Bonus not useful: SLOC

Counting Source Lines of Code (SLOC) has long been held up as a useful data source for planning and estimating future software projects. In fact, I'm using SLOC as a proxy term here for anything that uses underlying code metrics as a predictor of project effort. I'm not saying SLOC and effort isn't correlated at all ... but I would say that a) it has such high potential to be flawed and b) its so widely mocked by engineers, that in my opinion, it just isn't worth the effort for any individual project manager to try to adopt themselves. If you have a project management office that is hell-bent on gathering and analysing SLOC data on your behalf, then it may be a different assessment... but in terms of a data source you're probably not currently using, that I recommend you should consider using... it's a no from me.

Weak correlation

In terms of why SLOC might be flawed, at a simple level it's to do with poor correlation between effort, productivity, problem solving and actual code. Furthermore these days, there's at best a fuzzy correlation between SLOC and what any engineer actually typed out themselves. How do you handle open source code libraries (the mainstay of many modern tech stack)? How do you handle code-reuse, and don't-repeat-yourself (DRY) coding practices? Do you really want to de-incentivise software refactoring and removal of technical debt if it ends up removing code lines rather than adding them? I'd posit the answer is no.

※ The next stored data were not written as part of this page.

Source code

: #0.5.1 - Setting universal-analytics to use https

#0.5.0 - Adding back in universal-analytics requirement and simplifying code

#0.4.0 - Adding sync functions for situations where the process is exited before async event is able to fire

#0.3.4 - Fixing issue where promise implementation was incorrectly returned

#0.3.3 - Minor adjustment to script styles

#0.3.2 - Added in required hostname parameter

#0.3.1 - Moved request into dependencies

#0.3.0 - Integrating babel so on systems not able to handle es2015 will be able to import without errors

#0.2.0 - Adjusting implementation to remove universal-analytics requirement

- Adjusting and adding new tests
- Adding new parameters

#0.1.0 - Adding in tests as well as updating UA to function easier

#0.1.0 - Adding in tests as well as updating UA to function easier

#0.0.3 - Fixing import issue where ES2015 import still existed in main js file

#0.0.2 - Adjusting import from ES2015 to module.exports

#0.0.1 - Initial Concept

There is lots of untapped potential in data for software planning. Your job as a project manager is to pick the best available data sources to maximise your ability to predict costs, schedule, and resourcing while minimising the effort you have to put in to gather them, given your busy schedule. By choosing one or two of these data sources to drive your insight, you can get out in front of problems before they knock you off course, and with new data-centric project management tools coming to the market, you won't need to become an expert in data science to make use of them.

  1. The Mythical Man-Month: Essays on Software Engineering by Frederick Brooks, 1975.
  2. Peopleware: Productive Projects and Teams by Tom Demarco and Timothy Lister, 1999 showed that organisations tend to employ engineers from within a similar tier so it compresses the variance in performance somewhat (although it is still large!)